Matt Haig’s To be a Cat is a feline version of the body-swap films that contemplate what it would be like to wake up in someone else’s body. In this case, as the title suggests, the “body swap” takes place between a boy and a cat.
Barney Willow discovers that cats have a far superior intellect to humans and, like others before him, he wished he was a cat. Having got his wish, his struggle now is to survive the malevolent ambitions of his erstwhile headteacher—who wants him dead—and to find a way back into his own body. To be a Cat will certainly appeal to readers of his earlier book, Shadow Forest, which won the Smarties Gold Award.
Haig says the idea for the story stemmed from an adult book he wrote, his début The Last Family in England. He said: “I always like to look at life from a different perspective, and The Last Family in England is told from a dog’s perspective. To be a Cat looks at life from a cat’s point of view.
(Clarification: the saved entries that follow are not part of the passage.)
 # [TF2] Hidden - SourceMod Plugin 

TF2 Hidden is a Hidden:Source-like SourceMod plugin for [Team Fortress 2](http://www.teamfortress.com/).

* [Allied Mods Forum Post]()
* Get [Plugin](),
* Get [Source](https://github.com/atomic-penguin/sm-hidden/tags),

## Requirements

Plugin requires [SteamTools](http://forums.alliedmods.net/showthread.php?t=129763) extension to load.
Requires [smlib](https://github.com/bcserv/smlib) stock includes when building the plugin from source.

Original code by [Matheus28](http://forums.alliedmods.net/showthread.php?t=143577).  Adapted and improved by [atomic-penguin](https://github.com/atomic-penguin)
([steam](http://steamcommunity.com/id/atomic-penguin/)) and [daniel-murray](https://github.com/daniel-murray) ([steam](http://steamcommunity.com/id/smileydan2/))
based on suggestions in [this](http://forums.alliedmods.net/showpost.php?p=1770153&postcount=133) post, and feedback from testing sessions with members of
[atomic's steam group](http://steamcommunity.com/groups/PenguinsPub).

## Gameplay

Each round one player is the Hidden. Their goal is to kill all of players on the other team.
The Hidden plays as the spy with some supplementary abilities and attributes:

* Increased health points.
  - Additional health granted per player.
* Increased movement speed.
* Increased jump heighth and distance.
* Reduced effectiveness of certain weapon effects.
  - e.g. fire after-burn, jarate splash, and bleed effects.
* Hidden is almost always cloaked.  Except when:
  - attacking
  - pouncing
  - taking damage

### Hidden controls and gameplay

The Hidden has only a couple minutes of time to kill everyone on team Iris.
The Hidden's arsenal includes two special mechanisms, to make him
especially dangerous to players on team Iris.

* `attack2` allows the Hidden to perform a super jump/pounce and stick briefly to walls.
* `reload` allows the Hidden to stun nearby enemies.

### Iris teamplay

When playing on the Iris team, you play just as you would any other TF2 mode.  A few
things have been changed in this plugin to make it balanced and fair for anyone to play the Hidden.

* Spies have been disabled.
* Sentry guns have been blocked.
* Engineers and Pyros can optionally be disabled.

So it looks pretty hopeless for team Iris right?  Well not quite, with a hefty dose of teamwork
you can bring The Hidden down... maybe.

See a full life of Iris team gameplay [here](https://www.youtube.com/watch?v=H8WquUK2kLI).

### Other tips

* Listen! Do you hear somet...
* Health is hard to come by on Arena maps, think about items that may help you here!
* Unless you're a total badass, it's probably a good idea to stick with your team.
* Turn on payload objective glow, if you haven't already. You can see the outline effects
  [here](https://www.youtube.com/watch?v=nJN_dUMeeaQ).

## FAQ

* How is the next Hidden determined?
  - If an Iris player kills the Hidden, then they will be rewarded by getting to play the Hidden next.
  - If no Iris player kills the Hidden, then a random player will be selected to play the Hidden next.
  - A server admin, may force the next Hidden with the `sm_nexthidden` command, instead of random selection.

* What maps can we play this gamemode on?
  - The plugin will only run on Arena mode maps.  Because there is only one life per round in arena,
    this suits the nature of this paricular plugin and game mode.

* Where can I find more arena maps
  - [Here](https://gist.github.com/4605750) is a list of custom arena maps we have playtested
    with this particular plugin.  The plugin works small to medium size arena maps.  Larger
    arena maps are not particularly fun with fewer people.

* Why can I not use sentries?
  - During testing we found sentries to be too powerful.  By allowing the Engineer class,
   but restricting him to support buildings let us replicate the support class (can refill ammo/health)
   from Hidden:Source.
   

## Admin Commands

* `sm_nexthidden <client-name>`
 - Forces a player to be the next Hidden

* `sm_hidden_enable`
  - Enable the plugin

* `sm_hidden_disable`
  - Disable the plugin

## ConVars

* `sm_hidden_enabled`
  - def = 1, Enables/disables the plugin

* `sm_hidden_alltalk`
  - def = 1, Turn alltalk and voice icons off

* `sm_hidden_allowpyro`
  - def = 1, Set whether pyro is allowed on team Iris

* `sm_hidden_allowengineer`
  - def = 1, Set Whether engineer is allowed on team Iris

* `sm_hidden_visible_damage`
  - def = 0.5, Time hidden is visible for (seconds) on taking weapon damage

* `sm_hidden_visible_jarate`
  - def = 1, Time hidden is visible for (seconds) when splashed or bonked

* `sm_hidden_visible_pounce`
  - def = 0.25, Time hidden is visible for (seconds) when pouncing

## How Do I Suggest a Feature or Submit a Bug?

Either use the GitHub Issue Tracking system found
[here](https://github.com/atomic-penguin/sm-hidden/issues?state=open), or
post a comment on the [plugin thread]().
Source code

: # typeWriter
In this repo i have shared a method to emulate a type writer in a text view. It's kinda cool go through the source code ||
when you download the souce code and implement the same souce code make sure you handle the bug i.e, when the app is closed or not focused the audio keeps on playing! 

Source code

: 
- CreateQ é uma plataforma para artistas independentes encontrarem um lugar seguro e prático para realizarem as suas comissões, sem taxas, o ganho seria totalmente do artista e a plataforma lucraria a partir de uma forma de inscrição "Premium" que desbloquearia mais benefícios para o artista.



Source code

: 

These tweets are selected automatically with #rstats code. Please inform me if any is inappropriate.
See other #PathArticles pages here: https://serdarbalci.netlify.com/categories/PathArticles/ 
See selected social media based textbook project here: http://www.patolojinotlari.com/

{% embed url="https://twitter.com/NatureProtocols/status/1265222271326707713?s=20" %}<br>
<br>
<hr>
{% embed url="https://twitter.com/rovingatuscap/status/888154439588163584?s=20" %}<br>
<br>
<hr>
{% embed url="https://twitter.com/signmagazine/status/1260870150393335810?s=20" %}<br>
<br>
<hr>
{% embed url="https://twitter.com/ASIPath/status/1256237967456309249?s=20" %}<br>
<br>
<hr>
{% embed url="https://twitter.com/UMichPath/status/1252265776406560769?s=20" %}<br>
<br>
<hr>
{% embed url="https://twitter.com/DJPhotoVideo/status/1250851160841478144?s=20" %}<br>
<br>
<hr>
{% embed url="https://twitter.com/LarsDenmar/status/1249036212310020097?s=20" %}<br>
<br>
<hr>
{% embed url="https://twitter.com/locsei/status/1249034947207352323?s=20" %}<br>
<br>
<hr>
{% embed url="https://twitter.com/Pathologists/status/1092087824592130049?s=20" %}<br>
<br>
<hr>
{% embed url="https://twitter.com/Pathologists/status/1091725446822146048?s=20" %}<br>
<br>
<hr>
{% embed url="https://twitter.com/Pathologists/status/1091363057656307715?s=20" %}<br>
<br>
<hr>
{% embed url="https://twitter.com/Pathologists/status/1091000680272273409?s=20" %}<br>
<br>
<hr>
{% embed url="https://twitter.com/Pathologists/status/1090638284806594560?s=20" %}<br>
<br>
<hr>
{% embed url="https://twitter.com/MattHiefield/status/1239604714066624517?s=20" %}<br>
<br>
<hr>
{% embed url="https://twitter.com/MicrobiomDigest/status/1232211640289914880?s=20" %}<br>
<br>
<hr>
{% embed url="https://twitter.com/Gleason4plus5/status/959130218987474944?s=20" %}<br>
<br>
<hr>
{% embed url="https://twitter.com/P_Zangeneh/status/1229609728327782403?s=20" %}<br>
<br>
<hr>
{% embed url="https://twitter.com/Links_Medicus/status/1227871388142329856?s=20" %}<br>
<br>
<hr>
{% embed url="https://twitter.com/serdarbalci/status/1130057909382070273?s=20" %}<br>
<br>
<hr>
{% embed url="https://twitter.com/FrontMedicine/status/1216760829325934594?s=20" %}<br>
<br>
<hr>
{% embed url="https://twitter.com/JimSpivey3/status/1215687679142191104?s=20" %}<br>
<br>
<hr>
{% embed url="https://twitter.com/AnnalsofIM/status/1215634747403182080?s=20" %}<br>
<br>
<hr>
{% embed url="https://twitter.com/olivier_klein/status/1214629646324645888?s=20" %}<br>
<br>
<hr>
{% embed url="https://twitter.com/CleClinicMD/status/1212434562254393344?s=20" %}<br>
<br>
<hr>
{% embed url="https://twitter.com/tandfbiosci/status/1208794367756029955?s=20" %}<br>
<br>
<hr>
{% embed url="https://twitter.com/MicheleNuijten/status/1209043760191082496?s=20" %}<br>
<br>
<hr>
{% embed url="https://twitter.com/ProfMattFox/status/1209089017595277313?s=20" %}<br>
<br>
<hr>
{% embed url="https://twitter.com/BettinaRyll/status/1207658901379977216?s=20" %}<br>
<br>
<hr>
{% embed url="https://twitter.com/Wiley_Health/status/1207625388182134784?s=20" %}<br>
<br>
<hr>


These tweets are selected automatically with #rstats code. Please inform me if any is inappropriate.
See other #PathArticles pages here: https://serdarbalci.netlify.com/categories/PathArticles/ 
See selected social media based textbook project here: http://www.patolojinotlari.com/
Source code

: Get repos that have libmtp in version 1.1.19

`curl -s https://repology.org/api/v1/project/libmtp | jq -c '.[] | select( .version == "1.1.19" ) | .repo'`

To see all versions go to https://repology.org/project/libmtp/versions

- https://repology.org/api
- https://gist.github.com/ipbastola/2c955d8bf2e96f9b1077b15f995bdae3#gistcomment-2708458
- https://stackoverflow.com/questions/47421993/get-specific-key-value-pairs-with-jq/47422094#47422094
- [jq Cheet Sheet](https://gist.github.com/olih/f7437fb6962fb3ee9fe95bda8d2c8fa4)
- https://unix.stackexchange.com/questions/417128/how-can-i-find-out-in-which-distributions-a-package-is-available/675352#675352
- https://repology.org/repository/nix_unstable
Cats have so much mystery and a magical quality about them.
“I didn’t really know how the book was going to develop, I just had the first chapter where this boy wakes up in a Kafkaesque style, not knowing what is going on or why, and discovers he is a different creature. I was almost as confused as the central character about why he was a cat, and had to work hard to make the story work.
“In the end, Barney has to gain the strength and self-knowledge to not be a cat anymore. It’s a nice metaphor about being proud of who you are, which I’ve never managed—that’s why I’m a writer.
“The bad character, the headteacher Miss Whipmire, was the most fun to write. Writers sometimes forget that kids like that kind of ‘badness’—but Roald Dahl always had some borderline schizophrenic character going on. They are fun and give you the opportunity for some really cruel and nasty dialogue. It’s pantomime, really.
“I don’t give the story a completely happy ending; I think sometimes it’s a little cheap to do so especially in children’s stories. For every child reading a book, there is something in their life that is not quite 100%, and it’s hard to tell a child that happiness is when every piece of the jigsaw is in the right place. It’s more nourishing for a child to see that they can still find happiness even if not everything is in the right place in their life.”
To Be a Cat by Matt Haig is published by The Bodley Head.